Mixing snippets of current news with philosophical reflections, The News will blend the timeless with the contemporary, and bring the wisdom of thousands of years of culture to bear on our contemporary obsessions and neuroses. The News ranges across news categories-from politics to murders, from economics to celebrities, from the weather to paparazzi shows–in search of answers to the questions: “What do we want from this?” and “Is it doing us any good?” After The News, we’ll never look at a celebrity story, the report on a tropical storm, or the sex scandal of a politician in quite the same way again.
Now for this week’s excerpts:
Book Beginnings is hosted by Gilion at Rose City Reader, who invites anyone to join in, saying: ‘Please join me every Friday to share the first sentence (or so) of the book you are reading, along with your initial thoughts about the sentence, impressions of the book, or anything else the opener inspires. Please remember to include the title of the book and the author. Leave a link to your post. If you don’t have a blog, but want to participate, please leave a comment with your Book Beginning.’
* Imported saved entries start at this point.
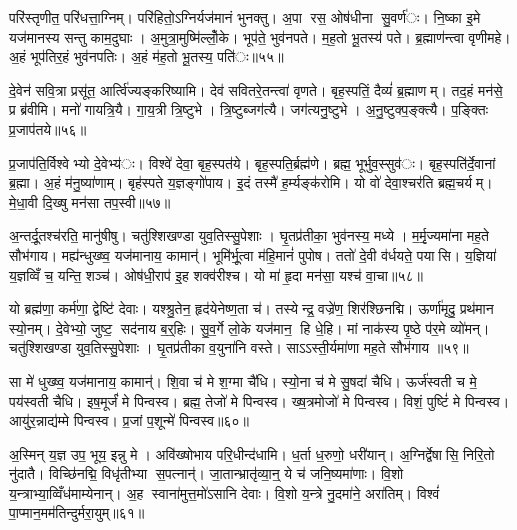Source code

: 
परि॑स्तृणीत॒ परि॑धत्ता॒ग्निम्। परि॑हितो॒ऽग्निर्यज॑मानं भुनक्तु। अ॒पा रस॒ ओष॑धीना सु॒वर्ण॑ः। नि॒ष्का इ॒मे यज॑मानस्य सन्तु काम॒दुघाः। अ॒मुत्रा॒मुष्मि॑ल्लोँ॒के। भूप॑ते॒ भुव॑नपते। म॒ह॒तो भू॒तस्य॑ पते। ब्र॒ह्माण॑न्त्वा वृणीमहे। अ॒हं भूप॑तिर॒हं भुव॑नपतिः। अ॒हं म॑ह॒तो भू॒तस्य॒ पति॑ः॥५५॥

दे॒वेन॑ सवि॒त्रा प्रसू॑त॒ आर्त्वि॑ज्यङ्करिष्यामि। देव॑ सवितरे॒तन्त्वा॑ वृणते। बृह॒स्पतिं॒ दैव्यं॑ ब्र॒ह्माणम्। तद॒हं मन॑से॒ प्र ब्र॑वीमि। मनो॑ गायत्रि॒यै। गा॒य॒त्री त्रि॒ष्टुभे। त्रि॒ष्टुब्जग॑त्यै। जग॑त्यनु॒ष्टुभे। अ॒नु॒ष्टुक्प॒ङ्क्त्यै। प॒ङ्क्तिः प्र॒जाप॑तये॥५६॥

प्र॒जाप॑ति॒र्विश्वेभ्यो दे॒वेभ्य॑ः। विश्वे॑ देवा॒ बृह॒स्पत॑ये। बृह॒स्पति॒र्ब्रह्म॑णे। ब्रह्म॒ भूर्भुव॒स्सुव॑ः। बृह॒स्पति॑र्दे॒वानां ब्र॒ह्मा। अ॒हं म॑नु॒ष्या॑णाम्। बृह॑स्पते य॒ज्ञङ्गो॑पाय। इ॒दं तस्मै॑ ह॒र्म्यङ्क॑रोमि। यो वो॑ देवा॒श्चर॑ति ब्रह्म॒चर्यम्। मे॒धा॒वी दि॒ख्षु मन॑सा तप॒स्वी॥५७॥

अ॒न्तर्दू॒तश्च॑रति॒ मानु॑षीषु। चतु॑श्शिखण्डा युव॒तिस्सु॒पेशाः। घृ॒तप्र॑तीका॒ भुव॑नस्य॒ मध्ये। म॒र्मृ॒ज्यमा॑ना मह॒ते सौभ॑गाय। मह्य॑न्धुख्ष्व॒ यज॑मानाय॒ कामान्॑। भूमि॑र्भू॒त्वा म॑हि॒मानं॑ पुपोष। ततो॑ दे॒वी व॑र्धयते॒ पयासि। य॒ज्ञिया॑ य॒ज्ञव्विँ च॒ यन्ति॒ शञ्च॑। ओष॑धी॒राप॑ इ॒ह शक्व॑रीश्च। यो मा॑ हृ॒दा मन॑सा॒ यश्च॑ वा॒चा॥५८॥

यो ब्रह्म॑णा॒ कर्म॑णा॒ द्वेष्टि॑ देवाः। यश्श्रु॒तेन॒ हृद॑येनेष्ण॒ता च॑। तस्येन्द्र॒ वज्रे॑ण॒ शिर॑श्छिनद्मि। ऊर्णा॑मृदु॒ प्रथ॑मान स्यो॒नम्। दे॒वेभ्यो॒ जुष्ट॒ सद॑नाय ब॒र्॒हिः। सु॒व॒र्गे लो॒के यज॑मान॒ हि धे॒हि। मां नाक॑स्य पृ॒ष्ठे प॑र॒मे व्यो॑मन्। चतु॑श्शिखण्डा युव॒तिस्सु॒पेशाः। घृ॒तप्र॑तीका व॒युना॑नि वस्ते। साऽऽस्ती॒र्यमा॑णा मह॒ते सौभ॑गाय ॥५९॥

सा मे॑ धुख्ष्व॒ यज॑मानाय॒ कामान्॑। शि॒वा च॑ मे श॒ग्मा चै॑धि। स्यो॒ना च॑ मे सु॒षदा॑ चैधि। ऊर्ज॑स्वती च मे॒ पय॑स्वती चैधि। इष॒मूर्जं॑ मे पिन्वस्व। ब्रह्म॒ तेजो॑ मे पिन्वस्व। ख्ष॒त्रमोजो॑ मे पिन्वस्व। विशं॒ पुष्टिं॑ मे पिन्वस्व। आयु॑र॒न्नाद्य॑म्मे पिन्वस्व। प्र॒जां प॒शून्मे॑ पिन्वस्व॥६०॥

अ॒स्मिन् य॒ज्ञ उप॒ भूय॒ इन्नु मे। अवि॑ख्षोभाय परि॒धीन्द॑धामि। ध॒र्ता ध॒रुणो॒ धरी॑यान्। अ॒ग्निर्द्वेषासि॒ निरि॒तो नु॑दातै। विच्छि॑नद्मि॒ विधृ॑तीभ्या स॒पत्नान्॑। जा॒तान्भ्रातृ॑व्या॒न्॒ ये च॑ जनि॒ष्यमा॑णाः। वि॒शो य॒न्त्राभ्या॒व्विँध॑माम्येनान्। अ॒ह स्वाना॑मुत्त॒मो॑ऽसानि देवाः। वि॒शो य॒न्त्रे नु॒दमा॑ने॒ अरा॑तिम्। विश्वं॑ पा॒प्मान॒मम॑तिन्दुर्मरा॒युम्॥६१॥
The beginning of The News:
It doesn’t come with any instructions, because it’s meant to be the most normal, easy, obvious and unremarkable activity in the world, like breathing or blinking.
This is a fairly intriguing beginning, and I’m guessing, from the title of the book, that he’s talking about the news here. I used to faithfully watch the news every night, but I stopped doing this probably about five years ago. I started to find it quite pointless and started to get my news fix from various sources online. I don’t really think I’m missing much to be honest and the odd occasion when I’ve caught part of a news broadcast on TV, usually when visiting someone else, has pretty much confirmed this for me.
*Grab a book, any book.
*Turn to page 56.
*Find any sentence, (or few, just don’t spoil it) that grabs you.
*Add your (url) post below in Linky. Add the post url, not your blog url.
It’s that simple.
From page 56 of The News:
Refusing to square with human nature, it allows our hopes to smash constantly against the same shoals; it greets every day with faux cherubic innocence, only to stoke up rage and disillusionment at our condition by nightfall.
This excerpt seems to confirm my reasons as to why I don’t bother watching the news any more. It sounds like a fairly heavier kind of read, but I think I’ll give it a try nonetheless.